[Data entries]
::::::

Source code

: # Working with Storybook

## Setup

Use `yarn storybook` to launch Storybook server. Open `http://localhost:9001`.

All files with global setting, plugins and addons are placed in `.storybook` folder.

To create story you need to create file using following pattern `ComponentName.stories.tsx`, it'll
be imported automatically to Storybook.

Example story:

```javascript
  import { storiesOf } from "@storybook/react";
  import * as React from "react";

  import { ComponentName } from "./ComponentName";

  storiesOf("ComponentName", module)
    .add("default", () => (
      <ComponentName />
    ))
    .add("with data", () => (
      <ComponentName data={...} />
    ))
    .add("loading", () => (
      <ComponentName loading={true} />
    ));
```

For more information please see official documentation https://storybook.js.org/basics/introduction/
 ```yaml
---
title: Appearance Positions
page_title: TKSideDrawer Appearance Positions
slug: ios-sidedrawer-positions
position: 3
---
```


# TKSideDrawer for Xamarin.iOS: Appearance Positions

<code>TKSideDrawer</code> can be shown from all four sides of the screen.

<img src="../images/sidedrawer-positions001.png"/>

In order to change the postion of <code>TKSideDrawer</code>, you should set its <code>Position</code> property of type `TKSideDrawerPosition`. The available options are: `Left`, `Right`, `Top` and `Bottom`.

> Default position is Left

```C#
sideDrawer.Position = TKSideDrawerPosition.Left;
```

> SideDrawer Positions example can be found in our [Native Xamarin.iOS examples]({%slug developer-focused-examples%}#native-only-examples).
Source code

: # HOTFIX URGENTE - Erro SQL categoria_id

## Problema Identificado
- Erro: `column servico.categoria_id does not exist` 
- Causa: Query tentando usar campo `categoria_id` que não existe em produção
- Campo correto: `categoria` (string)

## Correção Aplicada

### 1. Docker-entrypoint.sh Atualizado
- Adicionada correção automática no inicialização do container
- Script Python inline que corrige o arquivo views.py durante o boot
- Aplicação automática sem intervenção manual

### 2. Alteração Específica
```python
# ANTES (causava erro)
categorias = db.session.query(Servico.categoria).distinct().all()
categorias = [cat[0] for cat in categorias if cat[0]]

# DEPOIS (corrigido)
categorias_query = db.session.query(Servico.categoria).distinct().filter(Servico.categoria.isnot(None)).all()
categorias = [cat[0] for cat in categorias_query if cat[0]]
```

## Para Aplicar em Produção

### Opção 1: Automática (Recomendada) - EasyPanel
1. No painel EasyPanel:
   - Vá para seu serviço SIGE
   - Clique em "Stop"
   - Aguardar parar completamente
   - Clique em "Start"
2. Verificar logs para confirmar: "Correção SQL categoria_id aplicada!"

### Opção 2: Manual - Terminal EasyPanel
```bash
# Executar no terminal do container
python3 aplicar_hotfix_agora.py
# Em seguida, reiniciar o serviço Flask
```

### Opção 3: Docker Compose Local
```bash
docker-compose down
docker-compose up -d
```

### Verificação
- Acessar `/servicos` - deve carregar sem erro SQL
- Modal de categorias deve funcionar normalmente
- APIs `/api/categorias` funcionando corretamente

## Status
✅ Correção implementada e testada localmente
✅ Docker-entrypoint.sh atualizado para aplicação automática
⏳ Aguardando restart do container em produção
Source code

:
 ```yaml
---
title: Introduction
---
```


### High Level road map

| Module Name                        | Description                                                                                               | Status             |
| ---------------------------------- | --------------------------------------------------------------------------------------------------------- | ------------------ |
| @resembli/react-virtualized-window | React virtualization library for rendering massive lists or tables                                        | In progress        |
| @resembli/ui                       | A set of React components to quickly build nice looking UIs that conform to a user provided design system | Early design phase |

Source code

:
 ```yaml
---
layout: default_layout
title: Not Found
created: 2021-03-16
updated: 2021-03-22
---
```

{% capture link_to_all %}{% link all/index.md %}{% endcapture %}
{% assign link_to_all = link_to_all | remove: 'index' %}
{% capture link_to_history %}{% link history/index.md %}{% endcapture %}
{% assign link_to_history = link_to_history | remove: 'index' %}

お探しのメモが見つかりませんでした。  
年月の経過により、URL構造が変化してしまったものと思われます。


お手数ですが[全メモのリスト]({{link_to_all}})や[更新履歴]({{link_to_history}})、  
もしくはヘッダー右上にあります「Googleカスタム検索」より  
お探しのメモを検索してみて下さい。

::::::

■ ABOUT THIS EXERCISE
What you return must match the entries exactly, word for word.

■ TASK ANSWER
Source code

: # Working with Storybook

## Setup

Use `yarn storybook` to launch Storybook server. Open `http://localhost:9001`.

All files with global setting, plugins and addons are placed in `.storybook` folder.

To create story you need to create file using following pattern `ComponentName.stories.tsx`, it'll
be imported automatically to Storybook.

Example story:

```javascript
  import { storiesOf } from "@storybook/react";
  import * as React from "react";

  import { ComponentName } from "./ComponentName";

  storiesOf("ComponentName", module)
    .add("default", () => (
      <ComponentName />
    ))
    .add("with data", () => (
      <ComponentName data={...} />
    ))
    .add("loading", () => (
      <ComponentName loading={true} />
    ));
```

For more information please see official documentation https://storybook.js.org/basics/introduction/
 ```yaml
---
title: Appearance Positions
page_title: TKSideDrawer Appearance Positions
slug: ios-sidedrawer-positions
position: 3
---
```


# TKSideDrawer for Xamarin.iOS: Appearance Positions

<code>TKSideDrawer</code> can be shown from all four sides of the screen.

<img src="../images/sidedrawer-positions001.png"/>

In order to change the postion of <code>TKSideDrawer</code>, you should set its <code>Position</code> property of type `TKSideDrawerPosition`. The available options are: `Left`, `Right`, `Top` and `Bottom`.

> Default position is Left

```C#
sideDrawer.Position = TKSideDrawerPosition.Left;
```

> SideDrawer Positions example can be found in our [Native Xamarin.iOS examples]({%slug developer-focused-examples%}#native-only-examples).
Source code

: # HOTFIX URGENTE - Erro SQL categoria_id

## Problema Identificado
- Erro: `column servico.categoria_id does not exist` 
- Causa: Query tentando usar campo `categoria_id` que não existe em produção
- Campo correto: `categoria` (string)

## Correção Aplicada

### 1. Docker-entrypoint.sh Atualizado
- Adicionada correção automática no inicialização do container
- Script Python inline que corrige o arquivo views.py durante o boot
- Aplicação automática sem intervenção manual

### 2. Alteração Específica
```python
# ANTES (causava erro)
categorias = db.session.query(Servico.categoria).distinct().all()
categorias = [cat[0] for cat in categorias if cat[0]]

# DEPOIS (corrigido)
categorias_query = db.session.query(Servico.categoria).distinct().filter(Servico.categoria.isnot(None)).all()
categorias = [cat[0] for cat in categorias_query if cat[0]]
```

## Para Aplicar em Produção

### Opção 1: Automática (Recomendada) - EasyPanel
1. No painel EasyPanel:
   - Vá para seu serviço SIGE
   - Clique em "Stop"
   - Aguardar parar completamente
   - Clique em "Start"
2. Verificar logs para confirmar: "Correção SQL categoria_id aplicada!"

### Opção 2: Manual - Terminal EasyPanel
```bash
# Executar no terminal do container
python3 aplicar_hotfix_agora.py
# Em seguida, reiniciar o serviço Flask
```

### Opção 3: Docker Compose Local
```bash
docker-compose down
docker-compose up -d
```

### Verificação
- Acessar `/servicos` - deve carregar sem erro SQL
- Modal de categorias deve funcionar normalmente
- APIs `/api/categorias` funcionando corretamente

## Status
✅ Correção implementada e testada localmente
✅ Docker-entrypoint.sh atualizado para aplicação automática
⏳ Aguardando restart do container em produção
Source code

:
 ```yaml
---
title: Introduction
---
```


### High Level road map

| Module Name                        | Description                                                                                               | Status             |
| ---------------------------------- | --------------------------------------------------------------------------------------------------------- | ------------------ |
| @resembli/react-virtualized-window | React virtualization library for rendering massive lists or tables                                        | In progress        |
| @resembli/ui                       | A set of React components to quickly build nice looking UIs that conform to a user provided design system | Early design phase |

Source code

:
 ```yaml
---
layout: default_layout
title: Not Found
created: 2021-03-16
updated: 2021-03-22
---
```

{% capture link_to_all %}{% link all/index.md %}{% endcapture %}
{% assign link_to_all = link_to_all | remove: 'index' %}
{% capture link_to_history %}{% link history/index.md %}{% endcapture %}
{% assign link_to_history = link_to_history | remove: 'index' %}

お探しのメモが見つかりませんでした。  
年月の経過により、URL構造が変化してしまったものと思われます。


お手数ですが[全メモのリスト]({{link_to_all}})や[更新履歴]({{link_to_history}})、  
もしくはヘッダー右上にあります「Googleカスタム検索」より  
お探しのメモを検索してみて下さい。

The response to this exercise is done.